THE ARBITRON PPM VERSUS THE NIELSEN METER/DIARY
Which is right? No, which is better?
By Erwin Ephron
If contradictory answers to straightforward questions are an absurdity, then audience research is Theater Of The Absurd.
Its most celebrated performance was in the 1970's, when concurrent Simmons and MRI magazine studies consistently showed readership differences by title ranging from 15- to 60-percent. This was finally set straight by changing the Simmons measurement.
Now there's a new show opening in Philadelphia. Arbitron versus NSI. Arbitron PPM data report TV viewing levels that average 46 percent higher than NSI Diary/Meter levels.

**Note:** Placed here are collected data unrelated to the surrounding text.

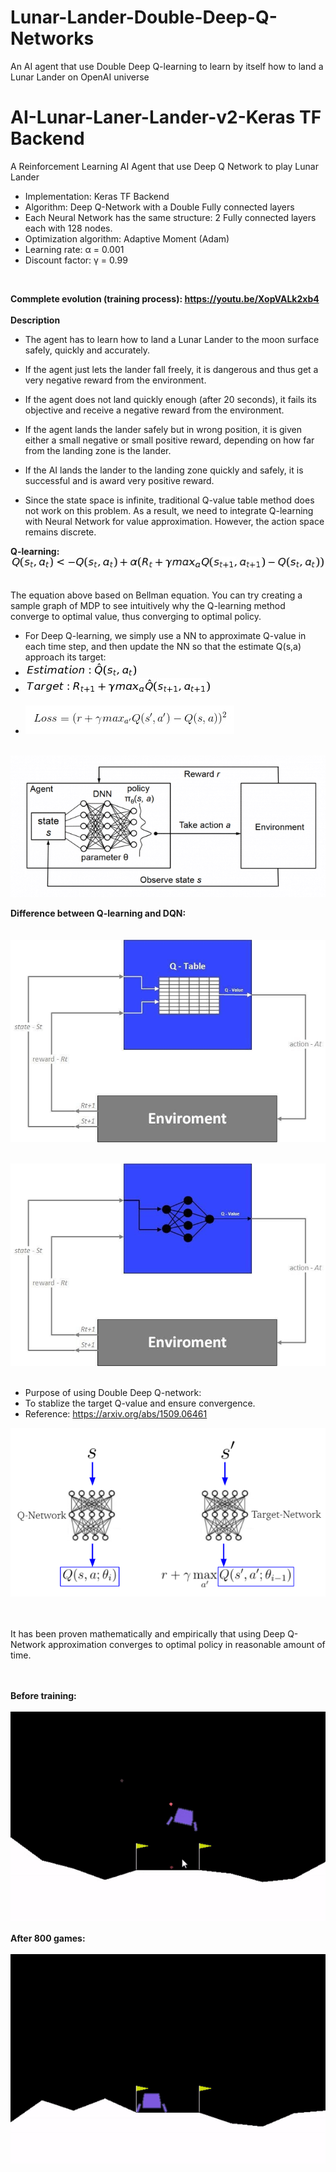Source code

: # Lunar-Lander-Double-Deep-Q-Networks
An AI agent that use Double Deep Q-learning to learn by itself how to land a Lunar Lander on OpenAI universe
# AI-Lunar-Laner-Lander-v2-Keras TF Backend
A Reinforcement Learning AI Agent that use Deep Q Network to play Lunar Lander

* Implementation: Keras TF Backend
* Algorithm: Deep Q-Network with a Double Fully connected layers
* Each Neural Network has the same structure: 2 Fully connected layers each with 128 nodes.
* Optimization algorithm: Adaptive Moment (Adam)
* Learning rate: α = 0.001
* Discount factor: γ = 0.99
<br>

**Commplete evolution (training process): https://youtu.be/XopVALk2xb4**
<br><br>
**Description**

* The agent has to learn how to land a Lunar Lander to the moon surface safely, quickly and accurately.
* If the agent just lets the lander fall freely, it is dangerous and thus get a very negative reward from the environment.
* If the agent does not land quickly enough (after 20 seconds), it fails its objective and receive a negative reward from the environment.
* If the agent lands the lander safely but in wrong position, it is given either a small negative or small positive reward, depending on how far from the landing zone is the lander.
* If the AI lands the lander to the landing zone quickly and safely, it is successful and is award very positive reward.


* Since the state space is infinite, traditional Q-value table method does not work on this problem. As a result, we need to integrate Q-learning with Neural Network for value approximation. However, the action space remains discrete.

**Q-learning:**<br>
<img src="Q-learning.jpg"><br><br>

The equation above based on Bellman equation. You can try creating a sample graph of MDP to see intuitively why the Q-learning method converge to optimal value, thus converging to optimal policy.

* For Deep Q-learning, we simply use a NN to approximate Q-value in each time step, and then update the NN so that the estimate Q(s,a) approach its target:<br>
* <img src="Estimation.jpg"><br>
* <img src="Target.jpg"><br><br>
* <img src="Loss.jpg"><br><br>

<img src="Graph.png">

**Difference between Q-learning and DQN:**<br><br><br>
<img src="Q-table.jpg"><br><br>

<img src="Q-NN.jpg"><br><br>

* Purpose of using Double Deep Q-network: 
* To stablize the target Q-value and ensure convergence.
* Reference: https://arxiv.org/abs/1509.06461

<img src="Double Q.png"><br><br>

<br> It has been proven mathematically and empirically that using Deep Q-Network approximation converges to optimal policy in reasonable amount of time.

<br><br>
**Before training:**<br><br>
<img src="Initial.gif">

**After 800 games:**<br><br>
<img src="NextGen.gif">

<br><br>
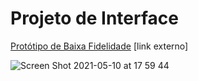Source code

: 
# Projeto de Interface


[Protótipo de Baixa Fidelidade](https://miro.com/app/board/o9J_lFK84KQ=/) [link externo]

![Screen Shot 2021-05-10 at 17 59 44](https://user-images.githubusercontent.com/1257868/117724200-d2490900-b1b9-11eb-8aee-7b1c0f12e847.png)

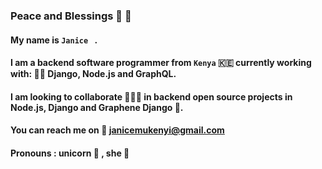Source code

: ### Peace and Blessings :dizzy: :satellite: 

<!--
**Janice-M/Janice-M** is a ✨ _special_ ✨ repository because its `README.md` (this file) appears on your GitHub profile.



- 🌱 I’m currently learning Firebase
- 👯 I’m looking to collaborate on Django, Node.js and 
- 🤔 I’m looking for help with ...
- 💬 Ask me about ...
- 📫 How to reach me: ...
- 😄 Pronouns: ...
-: ...
-->


#### My name is `Janice ` . 

#### I am a backend software programmer from `Kenya` :kenya: currently working with: :woman_juggling: Django, Node.js and GraphQL.


#### I am looking to collaborate :people_holding_hands: in backend open source projects in Node.js, Django and Graphene Django :dragon_face:. 

#### You can reach me on :love_letter: janicemukenyi@gmail.com

#### Pronouns : unicorn :unicorn: , she :woman: 
  
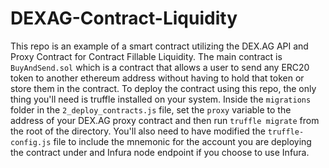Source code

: # DEXAG-Contract-Liquidity

This repo is an example of a smart contract utilizing the DEX.AG API and Proxy Contract for Contract Fillable Liquidity. The main contract is `BuyAndSend.sol` which is a contract that allows a user to send any ERC20 token to another ethereum address without having to hold that token or store them in the contract. To deploy the contract using this repo, the only thing you'll need is truffle installed on your system. Inside the `migrations` folder in the `2_deploy_contracts.js` file, set the `proxy` variable to the address of your DEX.AG proxy contract and then run `truffle migrate` from the root of the directory. You'll also need to have modified the `truffle-config.js` file to include the mnemonic for the account you are deploying the contract under and Infura node endpoint if you choose to use Infura.
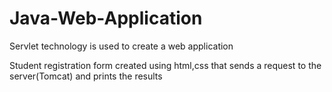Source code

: # Java-Web-Application
Servlet technology is used to create a web application

Student registration form created using html,css that sends a request to the server(Tomcat) and prints the results 
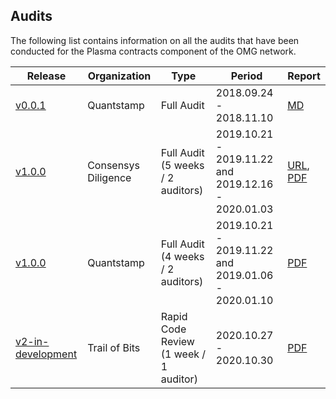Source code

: ## Audits 

The following list contains information on all the audits that have been conducted for the Plasma contracts component of the OMG network. 

| Release | Organization | Type | Period | Report |
|--|--|--|--|--|
| [v0.0.1](https://github.com/omisego/plasma-contracts/releases/tag/v0.0.1) | Quantstamp | Full Audit | 2018.09.24 - 2018.11.10 | [MD](https://github.com/omisego/plasma-contracts/blob/v0.0.1/docs/quantstamp-audit-3cc6097.md)|
| [v1.0.0](https://github.com/omisego/plasma-contracts/releases/tag/v1.0.0) | Consensys Diligence | Full Audit (5 weeks / 2 auditors) | 2019.10.21 - 2019.11.22 and 2019.12.16 - 2020.01.03 | [URL](https://diligence.consensys.net/audits/2020/01/omisego-morevp/), [PDF](./docs/Diligence_Morevp_Report.pdf)|
| [v1.0.0](https://github.com/omisego/plasma-contracts/releases/tag/v1.0.0) | Quantstamp | Full Audit (4 weeks / 2 auditors) | 2019.10.21 - 2019.11.22 and 2019.01.06 - 2020.01.10 |[PDF](./docs/Quantstamp_Plasma_Framework_Report.pdf) |
| [v2-in-development](https://github.com/omgnetwork/plasma-contracts/commit/5ced05a49f4bb141d15d921c40432f214573c8e8) | Trail of Bits | Rapid Code Review (1 week / 1 auditor) | 2020.10.27 - 2020.10.30 |[PDF](./docs/TOB_Rapid_Code_Review_Report.pdf) |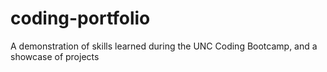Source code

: # coding-portfolio
A demonstration of skills learned during the UNC Coding Bootcamp, and a showcase of projects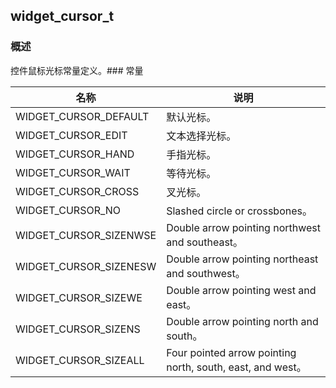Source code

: ## widget\_cursor\_t
### 概述
控件鼠标光标常量定义。### 常量
<p id="widget_cursor_t_consts">

| 名称 | 说明 | 
| -------- | ------- | 
| WIDGET\_CURSOR\_DEFAULT | 默认光标。 |
| WIDGET\_CURSOR\_EDIT | 文本选择光标。 |
| WIDGET\_CURSOR\_HAND | 手指光标。 |
| WIDGET\_CURSOR\_WAIT | 等待光标。 |
| WIDGET\_CURSOR\_CROSS | 叉光标。 |
| WIDGET\_CURSOR\_NO | Slashed circle or crossbones。 |
| WIDGET\_CURSOR\_SIZENWSE | Double arrow pointing northwest and southeast。 |
| WIDGET\_CURSOR\_SIZENESW | Double arrow pointing northeast and southwest。 |
| WIDGET\_CURSOR\_SIZEWE | Double arrow pointing west and east。 |
| WIDGET\_CURSOR\_SIZENS | Double arrow pointing north and south。 |
| WIDGET\_CURSOR\_SIZEALL | Four pointed arrow pointing north, south, east, and west。 |
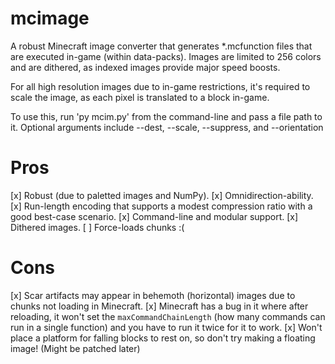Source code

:# mcimage
A robust Minecraft image converter that generates *.mcfunction files that are executed in-game (within data-packs).
Images are limited to 256 colors and are dithered, as indexed images provide major speed boosts.

For all high resolution images due to in-game restrictions, it's required to scale the image, as each pixel is translated to a block in-game.

To use this, run 'py mcim.py' from the command-line and pass a file path to it.
Optional arguments include --dest, --scale, --suppress, and --orientation

# Pros
[x] Robust (due to paletted images and NumPy).
[x] Omnidirection-ability.
[x] Run-length encoding that supports a modest compression ratio with a good best-case scenario.
[x] Command-line and modular support.
[x] Dithered images.
[ ] Force-loads chunks :(

# Cons
[x] Scar artifacts may appear in behemoth (horizontal) images due to chunks not loading in Minecraft.
[x] Minecraft has a bug in it where after reloading, it won't set the `maxCommandChainLength` (how many commands can run in a single function) and you have to run it twice for it to work.
[x] Won't place a platform for falling blocks to rest on, so don't try making a floating image! (Might be patched later)
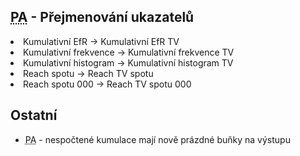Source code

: ﻿---
categories: [fenix]
layout: fenix
---
## <abbr title="Postanalýza">PA</abbr> - Přejmenování ukazatelů
<li>Kumulativní EfR -> Kumulativní EfR TV</li>
<li>Kumulativní frekvence -> Kumulativní frekvence TV</li>
<li>Kumulativní histogram -> Kumulativní histogram TV</li>
<li>Reach spotu -> Reach TV spotu</li>
<li>Reach spotu 000 -> Reach TV spotu 000</li>

## Ostatní
<ul><li><abbr title="Postanalýza">PA</abbr> - nespočtené kumulace mají nově prázdné buňky na výstupu</li></ul>
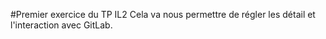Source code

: #Premier exercice du TP IL2
Cela va nous permettre de régler les détail et l'interaction avec GitLab.
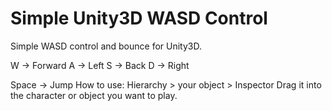 # Simple Unity3D WASD Control

Simple WASD control and bounce for Unity3D.

W -> Forward
A -> Left
S -> Back
D -> Right

Space -> Jump
How to use:
Hierarchy > your object > Inspector
Drag it into the character or object you want to play.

Differences of this magnitude send accountants to jail. In research they raise the familiar question, "Which numbers are right?" The dialogue is straight out of Fiddler on the Roof. "Arbitron's right." " Nielsen's Right." "How can both be right?" "You know, you're right too."
THE PPM REPORTS VIEWING LEVELS
46% HIGHER THAN THE METER/DIARY
Buyers and sellers can argue and even agree on which set of numbers they prefer,
as happened in Print research. But that has little to do with "Truth,"
because there is no "Truth" in audience measurement. There
is only validity, bias, sample-size, economics and judgment.
What is "a viewer?"
To get into this Talmudic argument we need to ask, "What do we mean by a viewer?" The answer seems obvious; a viewer is someone who watches a TV program. But we can't use this description of a viewer as a plan for measuring viewing, because we can't sit in the room and count people watching programs.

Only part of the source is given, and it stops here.